Regulatory interactions of the calmodulin-binding, inhibitory, and autophosphorylation domains of Ca²⁺/calmodulin-dependent protein kinase II

Two peptide analogs of Ca²⁺/calmodulin-dependent protein kinase II (CaMK-(peptides)) were synthesized and used to probe interactions of the various regulatory domains of the kinase. CaMK-(281-289) contained only Thr²⁸⁶, the major Ca²⁺-dependent autophosphorylation site of the kinase (Schworer, C.M., Colbran, R.J., Keefer, J.R. & Soderling, T.R. (1988) J. Biol. Chem. 263, 13486-13489), whereas CaMK-(281-309) contained Thr²⁸⁶ together with the previously identified calmodulin binding and inhibitory domains (Payne, M.E., Fong, Y.-L., Ono, T., Colbran, R.J., Kemp, B.E., Soderling, T.R. & Means, A.R. (1988) J. Biol. Chem. 263, 7190-7195). CaMK-(281-309), but not CaMK-(281-289), bound calmodulin and was a potent inhibitor (IC₅₀ = 0.88 ± 0.7 μM using 20 μM syntide-2) of exogenous substrate (syntide-2 or glycogen synthase) phosphorylation by a completely Ca²⁺/calmodulin-independent form of the kinase generated by limited proteolysis with chymotrypsin.
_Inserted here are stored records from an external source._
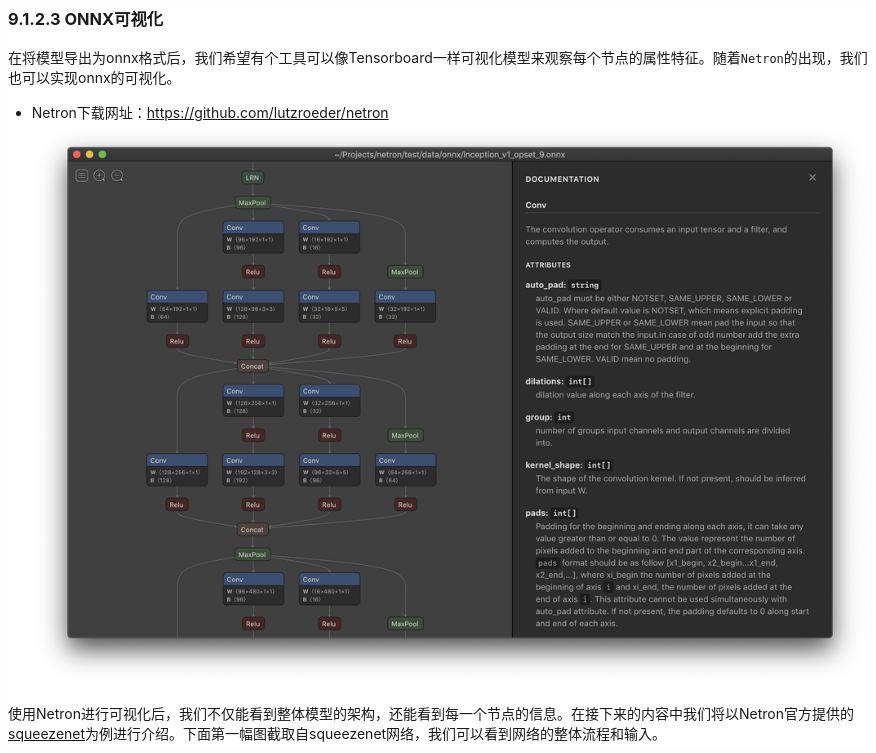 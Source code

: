 ### 9.1.2.3 ONNX可视化

在将模型导出为onnx格式后，我们希望有个工具可以像Tensorboard一样可视化模型来观察每个节点的属性特征。随着`Netron`的出现，我们也可以实现onnx的可视化。
- Netron下载网址：https://github.com/lutzroeder/netron
![img](figures/screenshot.png)

使用Netron进行可视化后，我们不仅能看到整体模型的架构，还能看到每一个节点的信息。在接下来的内容中我们将以Netron官方提供的[squeezenet](https://netron.app/?url=https://media.githubusercontent.com/media/onnx/models/main/vision/classification/squeezenet/model/squeezenet1.0-3.onnx)为例进行介绍。下面第一幅图截取自squeezenet网络，我们可以看到网络的整体流程和输入。
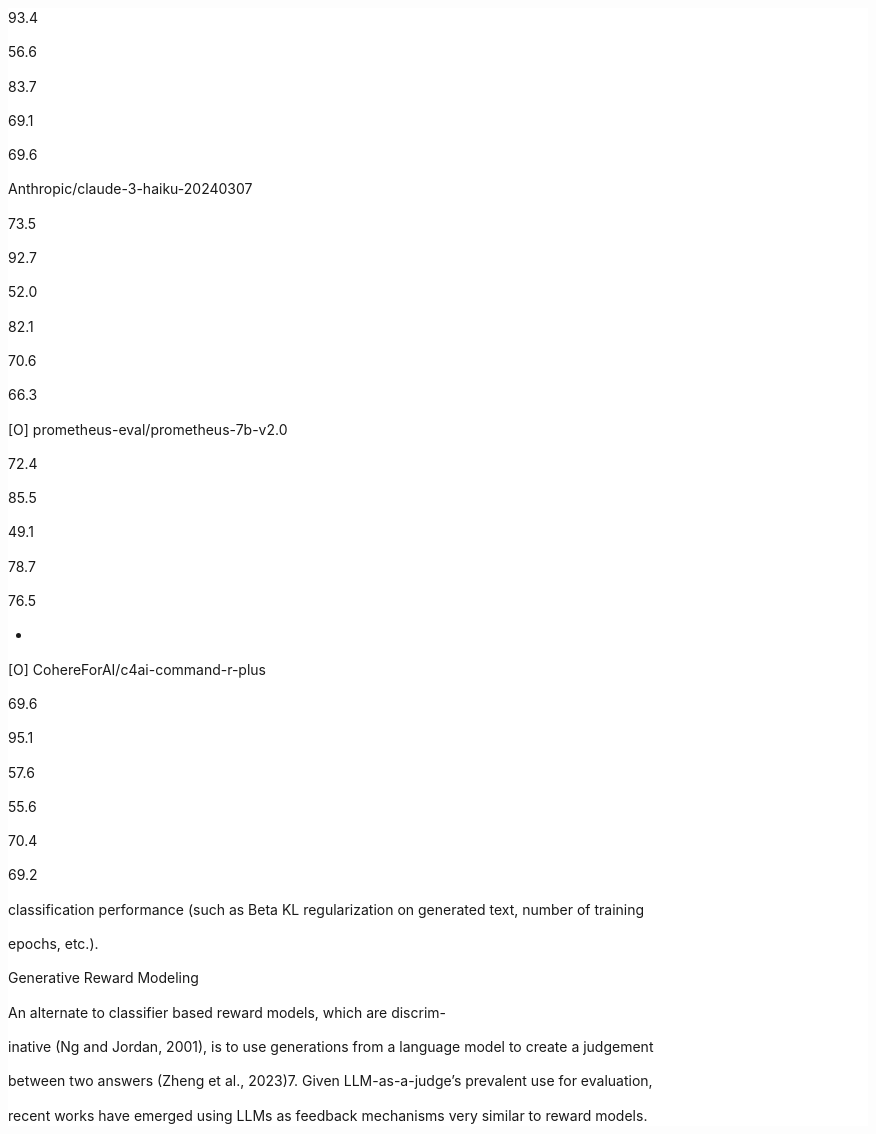 93.4

56.6

83.7

69.1

69.6

Anthropic/claude-3-haiku-20240307

73.5

92.7

52.0

82.1

70.6

66.3

[O] prometheus-eval/prometheus-7b-v2.0

72.4

85.5

49.1

78.7

76.5

-

[O] CohereForAI/c4ai-command-r-plus

69.6

95.1

57.6

55.6

70.4

69.2

classification performance (such as Beta KL regularization on generated text, number of training

epochs, etc.).

Generative Reward Modeling

An alternate to classifier based reward models, which are discrim-

inative (Ng and Jordan, 2001), is to use generations from a language model to create a judgement

between two answers (Zheng et al., 2023)7. Given LLM-as-a-judge’s prevalent use for evaluation,

recent works have emerged using LLMs as feedback mechanisms very similar to reward models.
This inhibition was completely relieved by the inclusion of Ca²⁺/calmodulin in excess of CaMK-(281-309) in the assays. CaMK-(281-289) was a good substrate (K(m) = 11 μM; V(max) = 3.15 μmol/min/mg) for the proteolyzed kinase whereas phosphorylation of CaMK-(281-309) showed nonlinear Michaelis-Menton kinetics, with maximal phosphorylation (0.1 μmol/min/mg) at 20 μM and decreased phosphorylation at higher concentrations. The addition of Ca²⁺/calmodulin to assays stimulated the phosphorylation of CaMK-(281-309) by the proteolyzed kinase approximately 10-fold but did not affect the phosphorylation of CaMK-(281-289). A model for the regulation of Ca²⁺/calmodulin-dependent protein kinase II is proposed based on the above observations and results from other laboratories.